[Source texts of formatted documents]
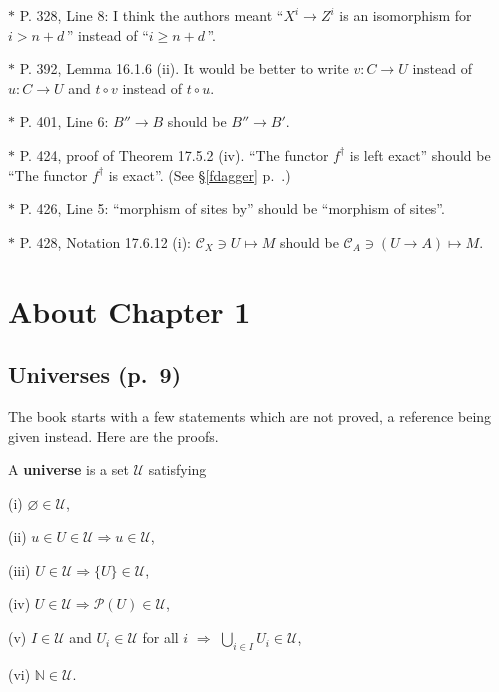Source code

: \documentclass[12pt]{article}
\theoremstyle{remark}
\theoremstyle{definition}
\newtheorem{s}[thm]{\S}
\newcommand{\C}{\mathcal C}
\newcommand{\then}{\Rightarrow}
\DeclareMathOperator*{\co}{colim}
\DeclareMathOperator{\Hom}{Hom}%
\begin{document}
\noindent $*$ P. 328, Line 8: I think the authors meant ``$X^i\to Z^i$ is an isomorphism for $i>n+d\,$'' instead of ``$i\ge n+d\,$''.

\noindent $*$ P. 392, Lemma 16.1.6 (ii). It would be better to write $v:C\to U$ instead of $u:C\to U$ and $t\circ v$ instead of $t\circ u$.

\noindent $*$ P. 401, Line 6: $B''\to B$ should be $B''\to B'$.
%
\begin{comment}
\begin{s}\label{c406}
P. 406. I don't understand the isomorphism 
$$
\left((f^t)\ \widehat{}A\right)(U)\simeq\co_{(V\to A)\in(\C_Y)_A^\wedge}\Hom_{(\C_Y)^\wedge}(f^t(V),U).
$$ 
I would have written 
$$
\left((f^t)\ \widehat{}A\right)(U)\simeq\co_{(V\to A)\in(\C_Y)_A}\Hom_{\C_X}(U,f^t(V)).
$$
\end{s}
\end{comment}
%
\noindent $*$ P. 424, proof of Theorem 17.5.2 (iv). ``The functor $f^\dagger$ is left exact'' should be ``The functor $f^\dagger$ is exact''. (See \S\ref{fdagger} p.~\pageref{fdagger}.) %

\noindent $*$ P. 426, Line 5: ``morphism of sites by'' should be ``morphism of sites''.

\noindent $*$ P. 428, Notation 17.6.12 (i): $\C_X\ni U\mapsto M$ should be $\C_A\ni(U\to A)\mapsto M$.
%
\section{About Chapter 1}
%
%
\subsection{Universes (p.~9)}
%
The book starts with a few statements which are not proved, a reference being given instead. Here are the proofs.

A \textbf{universe} is a set $\mathcal U$ satisfying 

(i) $\varnothing\in\mathcal U$,

(ii) $u\in U\in\mathcal U\then u\in \mathcal U$,

(iii) $U\in\mathcal U\then\{U\}\in\mathcal U$,

(iv) $U\in\mathcal U\then\mathcal P(U)\in\mathcal U$,

(v) $I\in\mathcal U$ and $U_i\in\mathcal U$ for all $i$ $\then$ $\bigcup_{i\in I}U_i\in\mathcal U$,

(vi) $\mathbb N\in\mathcal U$.
\end{document}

Assignment
Write out exactly the lines from the one containing "P. 406. I don't understand the isomorphism" through the end of the data, both included. Add nothing else.

The answer
P. 406. I don't understand the isomorphism 
$$
\left((f^t)\ \widehat{}A\right)(U)\simeq\co_{(V\to A)\in(\C_Y)_A^\wedge}\Hom_{(\C_Y)^\wedge}(f^t(V),U).
$$ 
I would have written 
$$
\left((f^t)\ \widehat{}A\right)(U)\simeq\co_{(V\to A)\in(\C_Y)_A}\Hom_{\C_X}(U,f^t(V)).
$$
\end{s}
\end{comment}
%
\noindent $*$ P. 424, proof of Theorem 17.5.2 (iv). ``The functor $f^\dagger$ is left exact'' should be ``The functor $f^\dagger$ is exact''. (See \S\ref{fdagger} p.~\pageref{fdagger}.) %

\noindent $*$ P. 426, Line 5: ``morphism of sites by'' should be ``morphism of sites''.

\noindent $*$ P. 428, Notation 17.6.12 (i): $\C_X\ni U\mapsto M$ should be $\C_A\ni(U\to A)\mapsto M$.
%
\section{About Chapter 1}
%
%
\subsection{Universes (p.~9)}
%
The book starts with a few statements which are not proved, a reference being given instead. Here are the proofs.

A \textbf{universe} is a set $\mathcal U$ satisfying 

(i) $\varnothing\in\mathcal U$,

(ii) $u\in U\in\mathcal U\then u\in \mathcal U$,

(iii) $U\in\mathcal U\then\{U\}\in\mathcal U$,

(iv) $U\in\mathcal U\then\mathcal P(U)\in\mathcal U$,

(v) $I\in\mathcal U$ and $U_i\in\mathcal U$ for all $i$ $\then$ $\bigcup_{i\in I}U_i\in\mathcal U$,

(vi) $\mathbb N\in\mathcal U$.
\end{document}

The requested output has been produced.